What the task asks
Gather up every line from the entries below that uses the word "hfill".

Records contained in a dataset:
------------------------------------
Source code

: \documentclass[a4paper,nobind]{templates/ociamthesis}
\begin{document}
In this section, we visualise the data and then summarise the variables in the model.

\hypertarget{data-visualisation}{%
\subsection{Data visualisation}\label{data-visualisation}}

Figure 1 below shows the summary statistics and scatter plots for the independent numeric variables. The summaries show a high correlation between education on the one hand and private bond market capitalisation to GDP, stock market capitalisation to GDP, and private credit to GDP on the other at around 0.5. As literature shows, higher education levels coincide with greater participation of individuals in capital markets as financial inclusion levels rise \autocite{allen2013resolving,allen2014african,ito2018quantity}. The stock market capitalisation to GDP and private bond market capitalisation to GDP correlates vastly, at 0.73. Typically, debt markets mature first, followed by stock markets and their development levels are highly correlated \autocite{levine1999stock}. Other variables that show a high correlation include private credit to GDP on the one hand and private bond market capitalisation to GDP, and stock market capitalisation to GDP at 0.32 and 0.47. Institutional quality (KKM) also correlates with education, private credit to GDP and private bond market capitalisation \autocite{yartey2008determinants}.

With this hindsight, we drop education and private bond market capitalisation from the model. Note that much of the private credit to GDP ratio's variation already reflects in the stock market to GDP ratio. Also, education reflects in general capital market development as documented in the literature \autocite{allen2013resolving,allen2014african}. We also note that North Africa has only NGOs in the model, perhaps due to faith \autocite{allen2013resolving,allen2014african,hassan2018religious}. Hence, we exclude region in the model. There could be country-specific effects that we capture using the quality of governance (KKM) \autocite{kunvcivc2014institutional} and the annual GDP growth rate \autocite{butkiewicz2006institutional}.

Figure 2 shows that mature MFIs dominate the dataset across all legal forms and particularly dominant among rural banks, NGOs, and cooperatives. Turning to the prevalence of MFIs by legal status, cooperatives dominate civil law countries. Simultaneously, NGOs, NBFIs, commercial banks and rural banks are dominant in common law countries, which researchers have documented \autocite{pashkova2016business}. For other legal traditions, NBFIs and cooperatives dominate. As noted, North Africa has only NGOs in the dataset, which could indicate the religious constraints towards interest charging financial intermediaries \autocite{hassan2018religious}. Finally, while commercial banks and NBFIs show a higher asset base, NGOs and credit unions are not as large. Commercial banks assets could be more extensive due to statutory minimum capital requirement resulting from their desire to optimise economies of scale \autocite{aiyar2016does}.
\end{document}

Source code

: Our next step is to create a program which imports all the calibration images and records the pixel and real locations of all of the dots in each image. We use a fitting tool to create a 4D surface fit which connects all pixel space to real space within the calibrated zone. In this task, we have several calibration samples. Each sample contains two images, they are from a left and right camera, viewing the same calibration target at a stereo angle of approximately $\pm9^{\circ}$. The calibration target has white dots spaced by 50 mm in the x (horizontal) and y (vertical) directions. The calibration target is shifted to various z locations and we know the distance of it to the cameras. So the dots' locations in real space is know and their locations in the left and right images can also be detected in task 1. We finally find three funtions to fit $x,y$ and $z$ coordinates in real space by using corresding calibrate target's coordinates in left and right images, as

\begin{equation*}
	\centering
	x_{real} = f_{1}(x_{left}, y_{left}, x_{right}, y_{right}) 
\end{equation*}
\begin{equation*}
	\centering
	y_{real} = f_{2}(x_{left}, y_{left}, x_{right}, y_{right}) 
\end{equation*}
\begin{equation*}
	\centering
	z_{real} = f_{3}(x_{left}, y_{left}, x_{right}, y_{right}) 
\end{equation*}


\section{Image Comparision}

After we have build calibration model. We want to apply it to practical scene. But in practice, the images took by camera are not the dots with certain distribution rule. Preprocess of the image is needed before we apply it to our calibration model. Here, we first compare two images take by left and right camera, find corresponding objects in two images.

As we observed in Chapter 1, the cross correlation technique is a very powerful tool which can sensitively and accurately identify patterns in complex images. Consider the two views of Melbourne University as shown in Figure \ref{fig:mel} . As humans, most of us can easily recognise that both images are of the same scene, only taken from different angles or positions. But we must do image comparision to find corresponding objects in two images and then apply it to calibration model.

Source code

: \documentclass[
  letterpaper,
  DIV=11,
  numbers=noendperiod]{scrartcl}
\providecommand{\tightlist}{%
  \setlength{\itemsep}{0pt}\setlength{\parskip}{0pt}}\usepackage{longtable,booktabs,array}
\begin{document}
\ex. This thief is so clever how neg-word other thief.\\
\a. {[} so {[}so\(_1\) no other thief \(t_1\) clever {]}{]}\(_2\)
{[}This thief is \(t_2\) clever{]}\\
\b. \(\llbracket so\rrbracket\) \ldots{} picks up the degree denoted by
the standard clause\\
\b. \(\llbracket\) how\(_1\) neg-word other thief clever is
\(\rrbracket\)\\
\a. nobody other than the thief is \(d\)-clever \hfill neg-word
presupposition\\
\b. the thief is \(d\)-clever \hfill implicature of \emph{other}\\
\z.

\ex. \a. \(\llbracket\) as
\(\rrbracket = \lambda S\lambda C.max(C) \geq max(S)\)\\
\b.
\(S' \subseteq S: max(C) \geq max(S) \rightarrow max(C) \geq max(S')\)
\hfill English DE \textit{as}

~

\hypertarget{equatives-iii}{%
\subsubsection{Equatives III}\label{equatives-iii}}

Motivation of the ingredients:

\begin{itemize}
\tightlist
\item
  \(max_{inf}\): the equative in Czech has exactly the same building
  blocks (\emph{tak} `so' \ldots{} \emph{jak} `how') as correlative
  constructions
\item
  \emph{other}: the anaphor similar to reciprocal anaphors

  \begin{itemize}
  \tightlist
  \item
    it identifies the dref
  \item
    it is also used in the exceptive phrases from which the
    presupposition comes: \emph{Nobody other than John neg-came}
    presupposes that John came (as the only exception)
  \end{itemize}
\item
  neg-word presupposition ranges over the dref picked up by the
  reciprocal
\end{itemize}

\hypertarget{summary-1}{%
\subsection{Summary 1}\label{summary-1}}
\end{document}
------------------------------------
Written reply
\a. nobody other than the thief is \(d\)-clever \hfill neg-word
\b. the thief is \(d\)-clever \hfill implicature of \emph{other}\\
\hfill English DE \textit{as}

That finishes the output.